После ужина дед расспрашивать меня начал про жизнь в «губернаторстве». Это, я так понимаю, он называет цивилизацию. Свет от лампадки керосиновой, отопление от печки. Я нехотя отвечал, не было желания старика расстраивать. Спросил только, не надо ли чего обратным рейсом ему завезти.
- Ничего не надо, имею всё, что душа пожелает. А деньгу свою спрячь. Спрячь, кому я говорю! Душевное не купить, так во все времена было. И тепло с пищей не от моих щедрот ты имеешь. От доброты и человеколюбия, так и знай! Так я живу, и так жить буду….
….- Так откель ты сам будешь-то, Санька? Вижу из пришлых, но слова отсекаешь как северянин. Не из архангельских ли беломорцев? Хотя, вряд ли, – безбород.
- Воркута. Это севернее. Заполярье.
- Не слыхивал. Но хорошо, что люди под сполохами живут.
- Под кем? Какие сполохи такие?
- Небо ночное цветами радужными не переливается ли? Так то и есть сполохи. Как есть говорю!
- Северное сияние, – я засмеялся. – Ну конечно есть оно у нас, ага. Красота!
Чаёвничали мы долго со Спиридоном. Он не расспрашивал меня больше, сам рассказывал. Как сильно чахоткой заболев в молодости и не долечившись, в тайгу ушёл. Как вот этими самыми руками дом себе постороил с сараюшкой. Как чахотка отпустила его, и как он пропитание себе сам добывает, лишь изредка к людям за керосином да спичками выходя. Один раз он меня слегка удивил. Перейдя на детство своё в рассказах, он сказал «Онешка». Якобы Онешка помогла ему с чахоткой-то справиться.
- Кто это? – спросил я
- Тебе-то откель знать? Девочка, которая светится белым, улыбаясь, а в печали она красноватый свет излучает.
Я почему-то замолк. Задумался. Не мог я сразу высказать, почему это так вдруг! Взгляд мой упал на ложку деревянную, что на столе лежала. Что-то радостное проснулось в моей голове и воспоминания понеслись бестолковой вереницей начиная с этого момента, потом в детство, потом армия, все эти командировки.
- Рассказать? – вдруг опомнил меня Спиридон.
- Да, если можно – я посмотрел ему в глаза.
Рассказ Спиридона.
Давно это было.
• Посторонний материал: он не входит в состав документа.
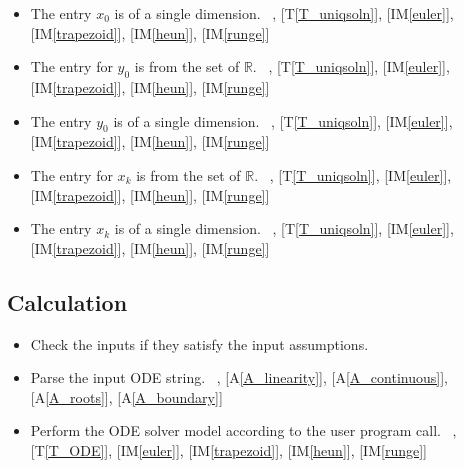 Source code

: \documentclass[12pt]{article}
\newcommand{\tref}[1]{T\ref{#1}}
\newcounter{assumpnum} %
\newcommand{\aref}[1]{A\ref{#1}}
\newcommand{\iref}[1]{IM\ref{#1}}
\newcounter{lcnum} %
\newcounter{calcnum} %
\begin{document}
\begin{itemize}
\item[A\refstepcounter{assumpnum}\theassumpnum \label{A_dimofx0}:]
The entry $x_0$ is of a single dimension.
~\newline
[\tref{T_ODE}], [\tref{T_uniqsoln}],
[\iref{euler}], [\iref{trapezoid}], [\iref{heun}], [\iref{runge}]

\item[A\refstepcounter{assumpnum}\theassumpnum \label{A_entriesofy0}:]
The entry for $y_0$ is from the set of $\mathbb{R}$.
~\newline
[\tref{T_ODE}], [\tref{T_uniqsoln}],
[\iref{euler}], [\iref{trapezoid}], [\iref{heun}], [\iref{runge}]

\item[A\refstepcounter{assumpnum}\theassumpnum \label{A_dimofy0}:]
The entry $y_0$ is of a single dimension.
~\newline
[\tref{T_ODE}], [\tref{T_uniqsoln}],
[\iref{euler}], [\iref{trapezoid}], [\iref{heun}], [\iref{runge}]

\item[A\refstepcounter{assumpnum}\theassumpnum \label{A_entriesofxk}:]
The entry for $x_k$ is from the set of $\mathbb{R}$.
~\newline
[\tref{T_ODE}], [\tref{T_uniqsoln}],
[\iref{euler}], [\iref{trapezoid}], [\iref{heun}], [\iref{runge}]

\item[A\refstepcounter{assumpnum}\theassumpnum \label{A_dimofxk}:]
The entry $x_k$ is of a single dimension.
~\newline
[\tref{T_ODE}], [\tref{T_uniqsoln}],
[\iref{euler}], [\iref{trapezoid}], [\iref{heun}], [\iref{runge}]

\end{itemize}

\subsection{Calculation} \label{sec_Calculation}

\begin{itemize}
\item[C\refstepcounter{calcnum}\thecalcnum \label{C_inputs}:]
Check the inputs if they satisfy the input assumptions.
~


\item[C\refstepcounter{calcnum}\thecalcnum \label{C_odeparse}:]
Parse the input ODE string.
~\newline
[\aref{A_explicit}], [\aref{A_linearity}], [\aref{A_continuous}], [\aref{A_roots}],
[\aref{A_boundary}]

\item[C\refstepcounter{calcnum}\thecalcnum \label{C_progname}:]
Perform the ODE solver model according to the user program call.
~\newline
[\aref{A_typeoff}], [\tref{T_ODE}], [\iref{euler}], [\iref{trapezoid}],
[\iref{heun}], [\iref{runge}]


\end{itemize}
\end{document}
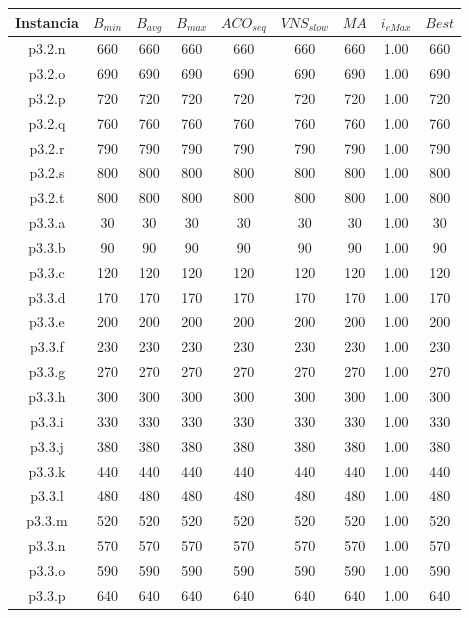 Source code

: \begin{table}
\begin{center}
\begin{tabular}{ |c|c|c|c|c|c|c|c|c| } 
\hline
Instancia & $B_{min}$ & $B_{avg}$ & $B_{max}$ & $ACO_{seq}$ & $VNS_{slow}$ & $MA$ & $i_{eMax}$ & $Best$ \\
\hline
p3.2.n & 660 & 660 & 660 & 660 & 660 & 660 & 1.00 & 660 \\
p3.2.o & 690 & 690 & 690 & 690 & 690 & 690 & 1.00 & 690 \\
p3.2.p & 720 & 720 & 720 & 720 & 720 & 720 & 1.00 & 720 \\
p3.2.q & 760 & 760 & 760 & 760 & 760 & 760 & 1.00 & 760 \\
p3.2.r & 790 & 790 & 790 & 790 & 790 & 790 & 1.00 & 790 \\
p3.2.s & 800 & 800 & 800 & 800 & 800 & 800 & 1.00 & 800 \\
p3.2.t & 800 & 800 & 800 & 800 & 800 & 800 & 1.00 & 800 \\
p3.3.a & 30 & 30 & 30 & 30 & 30 & 30 & 1.00 & 30 \\
p3.3.b & 90 & 90 & 90 & 90 & 90 & 90 & 1.00 & 90 \\
p3.3.c & 120 & 120 & 120 & 120 & 120 & 120 & 1.00 & 120 \\
p3.3.d & 170 & 170 & 170 & 170 & 170 & 170 & 1.00 & 170 \\
p3.3.e & 200 & 200 & 200 & 200 & 200 & 200 & 1.00 & 200 \\
p3.3.f & 230 & 230 & 230 & 230 & 230 & 230 & 1.00 & 230 \\
p3.3.g & 270 & 270 & 270 & 270 & 270 & 270 & 1.00 & 270 \\
p3.3.h & 300 & 300 & 300 & 300 & 300 & 300 & 1.00 & 300 \\
p3.3.i & 330 & 330 & 330 & 330 & 330 & 330 & 1.00 & 330 \\
p3.3.j & 380 & 380 & 380 & 380 & 380 & 380 & 1.00 & 380 \\
p3.3.k & 440 & 440 & 440 & 440 & 440 & 440 & 1.00 & 440 \\
p3.3.l & 480 & 480 & 480 & 480 & 480 & 480 & 1.00 & 480 \\
p3.3.m & 520 & 520 & 520 & 520 & 520 & 520 & 1.00 & 520 \\
p3.3.n & 570 & 570 & 570 & 570 & 570 & 570 & 1.00 & 570 \\
p3.3.o & 590 & 590 & 590 & 590 & 590 & 590 & 1.00 & 590 \\
p3.3.p & 640 & 640 & 640 & 640 & 640 & 640 & 1.00 & 640 \\

\end{tabular}
\end{center}
\end{table}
В лесах да на полях жили люди русские, да ты знаешь сам. Не было у них царя своего, князья были. Случалась свара какая между князьями, – воевать шли друг на друга. Селенья и остроги, огнём лютым пожираемые, становились обычным явлением на земле. Случалось и леса горели, и зверь бежал от огня к людям. И люди бежали к зверю лесному от огня вражьего. Может быть, тогда она и появилась. А может раньше – неведомо мне. От голода умирать люди стали тогда. И сердца матерей стоном исходили от потери чад своих. Лекарей не было тогда, лечить некому было. Все болели, дети особенно.
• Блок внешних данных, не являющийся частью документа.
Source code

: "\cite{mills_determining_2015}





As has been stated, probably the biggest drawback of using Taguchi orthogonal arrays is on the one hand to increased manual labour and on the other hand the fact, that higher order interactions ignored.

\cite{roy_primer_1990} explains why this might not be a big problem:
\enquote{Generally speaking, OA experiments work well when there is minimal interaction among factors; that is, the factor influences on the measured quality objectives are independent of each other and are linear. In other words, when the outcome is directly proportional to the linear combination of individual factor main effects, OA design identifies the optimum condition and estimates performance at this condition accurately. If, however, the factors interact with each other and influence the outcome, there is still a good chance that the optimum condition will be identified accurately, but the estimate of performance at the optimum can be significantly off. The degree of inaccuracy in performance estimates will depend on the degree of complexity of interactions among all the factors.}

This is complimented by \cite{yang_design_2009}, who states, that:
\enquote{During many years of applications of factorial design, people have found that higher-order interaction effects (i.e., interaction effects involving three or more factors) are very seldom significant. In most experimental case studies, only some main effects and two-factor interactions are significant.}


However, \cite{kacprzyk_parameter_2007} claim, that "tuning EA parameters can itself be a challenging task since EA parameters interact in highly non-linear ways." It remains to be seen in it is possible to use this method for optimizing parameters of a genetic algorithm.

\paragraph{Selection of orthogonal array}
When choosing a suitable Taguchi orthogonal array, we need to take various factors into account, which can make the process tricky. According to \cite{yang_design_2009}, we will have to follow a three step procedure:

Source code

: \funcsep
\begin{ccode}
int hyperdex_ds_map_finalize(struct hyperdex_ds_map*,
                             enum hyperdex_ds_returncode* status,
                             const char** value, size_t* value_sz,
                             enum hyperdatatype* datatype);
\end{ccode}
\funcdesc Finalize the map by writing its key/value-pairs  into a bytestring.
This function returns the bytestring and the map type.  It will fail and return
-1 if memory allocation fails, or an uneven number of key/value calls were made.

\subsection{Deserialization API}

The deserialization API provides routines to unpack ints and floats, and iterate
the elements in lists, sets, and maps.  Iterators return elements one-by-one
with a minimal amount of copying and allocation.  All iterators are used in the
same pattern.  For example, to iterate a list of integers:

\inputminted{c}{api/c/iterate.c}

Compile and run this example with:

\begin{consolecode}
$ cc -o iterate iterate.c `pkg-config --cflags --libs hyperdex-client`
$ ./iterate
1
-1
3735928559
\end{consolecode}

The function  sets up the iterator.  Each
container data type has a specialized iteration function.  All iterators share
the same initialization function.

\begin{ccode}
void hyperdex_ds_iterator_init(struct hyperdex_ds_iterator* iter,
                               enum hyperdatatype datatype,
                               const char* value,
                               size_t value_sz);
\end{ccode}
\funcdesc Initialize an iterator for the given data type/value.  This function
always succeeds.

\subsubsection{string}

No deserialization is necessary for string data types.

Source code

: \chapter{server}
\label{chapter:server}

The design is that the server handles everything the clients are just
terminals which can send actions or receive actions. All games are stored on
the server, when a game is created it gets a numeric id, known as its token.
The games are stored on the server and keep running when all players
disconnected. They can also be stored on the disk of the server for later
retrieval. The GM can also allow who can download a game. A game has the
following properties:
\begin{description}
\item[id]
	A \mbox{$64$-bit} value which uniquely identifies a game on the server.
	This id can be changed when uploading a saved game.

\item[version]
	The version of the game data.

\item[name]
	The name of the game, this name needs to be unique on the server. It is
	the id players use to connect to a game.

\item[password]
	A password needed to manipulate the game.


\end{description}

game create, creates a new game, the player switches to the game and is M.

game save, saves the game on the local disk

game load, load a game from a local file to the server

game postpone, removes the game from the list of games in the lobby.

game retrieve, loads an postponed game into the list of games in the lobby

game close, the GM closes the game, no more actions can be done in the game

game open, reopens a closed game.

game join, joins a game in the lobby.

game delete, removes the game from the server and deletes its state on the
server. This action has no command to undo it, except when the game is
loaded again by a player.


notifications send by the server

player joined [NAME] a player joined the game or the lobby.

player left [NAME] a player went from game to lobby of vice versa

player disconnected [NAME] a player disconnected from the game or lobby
И она появилась тогда. Люди говорили: Мать Природа её родила, чтобы всех детей оберегала. Не привидение, не ведьма какая, а девочка. Она ко многим приходила тогда. В двери закрытые и в ставни она являлась. Когда сил не оставалось у людей, чтобы от болезни своё дитя излечить. Когда все думали, что уже ничем не помочь, и горе стоит на пороге дома. Никто не видел её. Она, улыбаясь, садилась рядом с ребёнком и говорила. Разные вещи, но все приятные.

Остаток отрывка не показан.